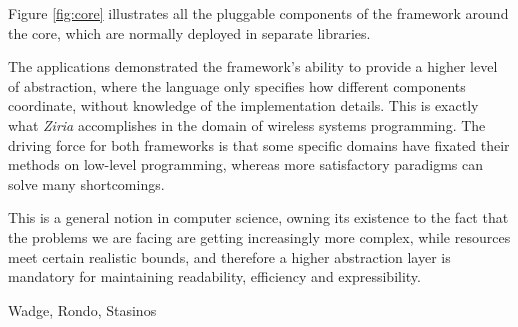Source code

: \documentclass[sigplan,review,anonymous]{acmart}\settopmatter{printfolios=true,printacmref=false}
\begin{document}
Figure \ref{fig:core} illustrates all the pluggable components of the framework around the core, which are normally deployed in separate libraries.


The applications demonstrated the framework's ability to provide a higher level of abstraction, where the language only specifies how different components coordinate, without knowledge of the implementation details. This is exactly what \textit{Ziria} accomplishes in the domain of wireless systems programming\cite{ziria}. The driving force for both frameworks is that some specific domains have fixated their methods on low-level programming, whereas more satisfactory paradigms can solve many shortcomings.

This is a general notion in computer science, owning its existence to the fact that the problems we are facing are getting increasingly more complex, while resources meet certain realistic bounds, and therefore a higher abstraction layer is mandatory for maintaining readability, efficiency and expressibility.


\begin{acks}
Wadge, Rondo, Stasinos
\end{acks}



\end{document}
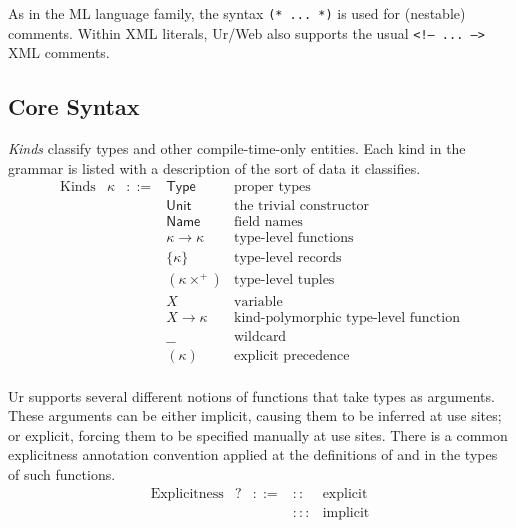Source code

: \documentclass{article}
\newcommand{\mt}[1]{\mathsf{#1}}
\begin{document}
As in the ML language family, the syntax \texttt{(* ... *)} is used for (nestable) comments.  Within XML literals, Ur/Web also supports the usual \texttt{<!-- ... -->} XML comments.

\subsection{\label{core}Core Syntax}

\emph{Kinds} classify types and other compile-time-only entities.  Each kind in the grammar is listed with a description of the sort of data it classifies.
$$\begin{array}{rrcll}
  \textrm{Kinds} & \kappa &::=& \mt{Type} & \textrm{proper types} \\
  &&& \mt{Unit} & \textrm{the trivial constructor} \\
  &&& \mt{Name} & \textrm{field names} \\
  &&& \kappa \to \kappa & \textrm{type-level functions} \\
  &&& \{\kappa\} & \textrm{type-level records} \\
  &&& (\kappa\times^+) & \textrm{type-level tuples} \\
  &&& X & \textrm{variable} \\
  &&& X \longrightarrow \kappa & \textrm{kind-polymorphic type-level function} \\
  &&& \_\_ & \textrm{wildcard} \\
  &&& (\kappa) & \textrm{explicit precedence} \\
\end{array}$$

Ur supports several different notions of functions that take types as arguments.  These arguments can be either implicit, causing them to be inferred at use sites; or explicit, forcing them to be specified manually at use sites.  There is a common explicitness annotation convention applied at the definitions of and in the types of such functions.
$$\begin{array}{rrcll}
  \textrm{Explicitness} & ? &::=& :: & \textrm{explicit} \\
  &&& ::: & \textrm{implicit}
\end{array}$$
\end{document}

Directions:
Write out, exactly and with no pictures, the lines of the data from the first through the line containing "in separate libraries.".

Response box:
Source code

: \documentclass[sigplan,review,anonymous]{acmart}\settopmatter{printfolios=true,printacmref=false}
\begin{document}
Figure \ref{fig:core} illustrates all the pluggable components of the framework around the core, which are normally deployed in separate libraries.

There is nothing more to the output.